At 15% of the civilian labor force, total unemployment was down last month from its 17% high in October 2009, but it was still almost twice as high as before it rocketed up from the start of 2008.
At 40 weeks last month, the average number of weeks unemployed has not changed this year after increasing sharply from less than half that level at the start of 2008. The rate of change was very high during 2008. It dropped rapidly since the start of 2010 to stabilize at the current exceptionally high level.
Employment continues to drop in federal, state and local governments, all of which get less tax revenue because our economy is in recession. They account for a little under 17% of total non-farm payroll. In the goods producing sector which accounts for 14% of total non-farm payroll, we see 2% growth in manufacturing from one year ago. In the service sector, 70% of total non-farm payroll, we see 3% growth in professional and business services, 2% in education and health, 2% in leisure and hospitality, and a small drop in information services.
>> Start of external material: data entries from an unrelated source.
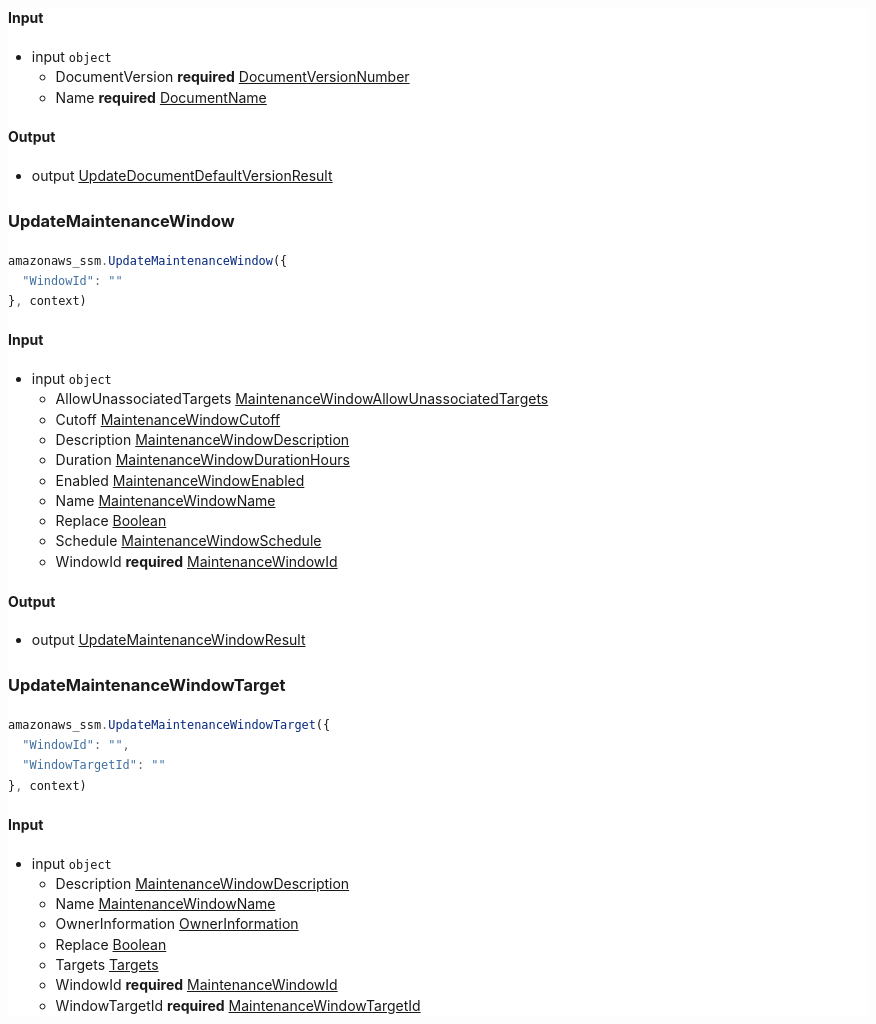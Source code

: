 #### Input
* input `object`
  * DocumentVersion **required** [DocumentVersionNumber](#documentversionnumber)
  * Name **required** [DocumentName](#documentname)

#### Output
* output [UpdateDocumentDefaultVersionResult](#updatedocumentdefaultversionresult)

### UpdateMaintenanceWindow



```js
amazonaws_ssm.UpdateMaintenanceWindow({
  "WindowId": ""
}, context)
```

#### Input
* input `object`
  * AllowUnassociatedTargets [MaintenanceWindowAllowUnassociatedTargets](#maintenancewindowallowunassociatedtargets)
  * Cutoff [MaintenanceWindowCutoff](#maintenancewindowcutoff)
  * Description [MaintenanceWindowDescription](#maintenancewindowdescription)
  * Duration [MaintenanceWindowDurationHours](#maintenancewindowdurationhours)
  * Enabled [MaintenanceWindowEnabled](#maintenancewindowenabled)
  * Name [MaintenanceWindowName](#maintenancewindowname)
  * Replace [Boolean](#boolean)
  * Schedule [MaintenanceWindowSchedule](#maintenancewindowschedule)
  * WindowId **required** [MaintenanceWindowId](#maintenancewindowid)

#### Output
* output [UpdateMaintenanceWindowResult](#updatemaintenancewindowresult)

### UpdateMaintenanceWindowTarget



```js
amazonaws_ssm.UpdateMaintenanceWindowTarget({
  "WindowId": "",
  "WindowTargetId": ""
}, context)
```

#### Input
* input `object`
  * Description [MaintenanceWindowDescription](#maintenancewindowdescription)
  * Name [MaintenanceWindowName](#maintenancewindowname)
  * OwnerInformation [OwnerInformation](#ownerinformation)
  * Replace [Boolean](#boolean)
  * Targets [Targets](#targets)
  * WindowId **required** [MaintenanceWindowId](#maintenancewindowid)
  * WindowTargetId **required** [MaintenanceWindowTargetId](#maintenancewindowtargetid)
Persistently high unemployment has driven average hourly earnings down from a year ago. The only exceptions are mining and logging, the second highest paid sector, which is up 4%, financial activities up 3%, and trade, transportation and utilities, the largest individual sector payroll, which is up 0.34%.
Professional and business services, the sector with the highest payroll growth, had, at 1.27%, the greatest drop in average earnings from a year ago. Manufacturing, the highest payroll growth goods-producing sector, had the next highest drop in average earnings, down 0.47% from a year ago. Information services, the only service sector where payroll dropped, had the next highest decline in average hourly earnings, 0.42%. That is almost identical to the 0.41% drop in average hourly earnings for the sector where average earnings are by far the lowest, leisure and hospitality.
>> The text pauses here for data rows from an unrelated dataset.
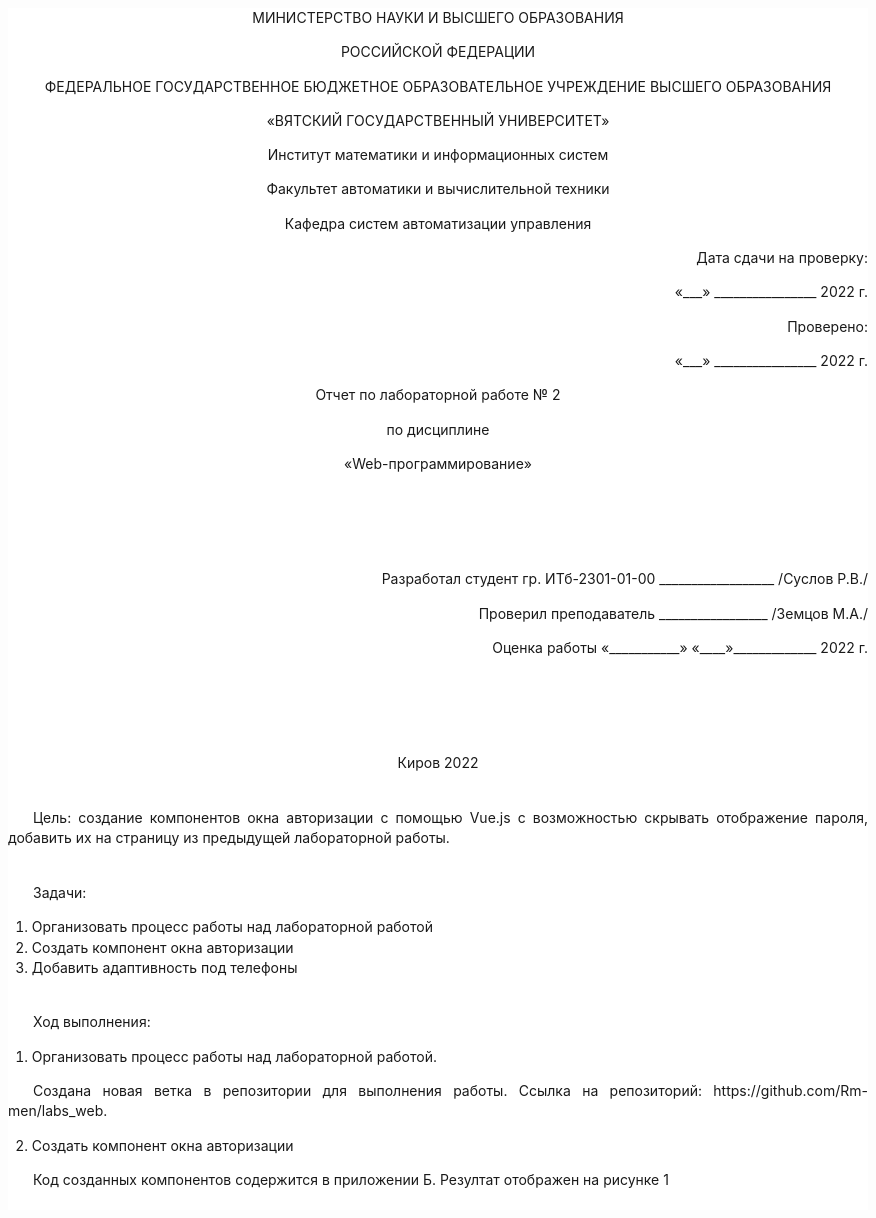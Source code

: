 <p align = center>МИНИСТЕРСТВО НАУКИ И ВЫСШЕГО ОБРАЗОВАНИЯ
<p align = center>РОССИЙСКОЙ ФЕДЕРАЦИИ
<p align = center>ФЕДЕРАЛЬНОЕ ГОСУДАРСТВЕННОЕ БЮДЖЕТНОЕ ОБРАЗОВАТЕЛЬНОЕ УЧРЕЖДЕНИЕ ВЫСШЕГО ОБРАЗОВАНИЯ
<p align = center>«ВЯТСКИЙ ГОСУДАРСТВЕННЫЙ УНИВЕРСИТЕТ»
<p align = center>Институт математики и информационных систем
<p align = center>Факультет автоматики и вычислительной техники
<p align = center>Кафедра систем автоматизации управления
<p align = right>Дата сдачи на проверку:
<p align = right>«___» ________________ 2022 г.
<p align = right>Проверено:
<p align = right>«___» ________________ 2022 г.
<p align = center >Отчет по лабораторной работе № 2
<p align = center>по дисциплине
<p align = center>«Web-программирование»
<br/>
<br/>
<br/>
<br/>
<br/>

<p align = right>Разработал студент гр. ИТб-2301-01-00 __________________ /Суслов Р.В./
<p align = right>Проверил преподаватель _________________ /Земцов М.А./
<p align = right>Оценка работы	«___________» 
«____»_____________ 2022 г.
<br/>
<br/>
<br/>
<br/>
<br/>
<p align = center>Киров 2022
<br/><br/>

<p align = justify style="text-indent: 25px;">Цель: создание компонентов окна авторизации с помощью Vue.js c возможностью скрывать отображение пароля, добавить их на страницу из предыдущей лабораторной работы.
<br/><br/>

<p align = justify style="text-indent: 25px;">
Задачи:

1. Организовать процесс работы над лабораторной работой
1. Создать компонент окна авторизации
1. Добавить адаптивность под телефоны
<br/><br/>

<p align = justify style="text-indent: 25px;">Ход выполнения:

1. Организовать процесс работы над лабораторной работой.
<p align = justify style="text-indent: 25px;">
Создана новая ветка в репозитории для выполнения работы.
Ссылка на репозиторий: https://github.com/Rm-men/labs_web.

2. Создать компонент окна авторизации
<p align = justify style="text-indent: 25px;">
Код созданных компонентов содержится в приложении Б. Резултат отображен на рисунке 1
<br><br>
Continued tax cuts will drive continued cuts in government payrolls, which will worsen our economic decline. People without earnings can spend only what is transferred from those who do. We must restructure our federal budget as I’ve noted in posts at http://usaturnaround.wordpress.com/ But as I’ve also noted there, we must at the same time restructure our economy. We must create more jobs. Without jobs there are no earnings, and without earnings there is no economy.
The big question is what kind of jobs in which sectors? More and more jobs can be done at lower cost by workers in other countries, or by machines. Businesses will, and should, continue to cut their high cost payrolls. They have no incentive to form strategies to increase US payrolls. Politicians do have that incentive but chiefly in the short term, between now and their next election. That is OK when the world is not changing but this is not such a time. We must figure out how our society and economy should respond to currently unfolding great changes, identify the projects to achieve that transformation, and mobilize our workforce.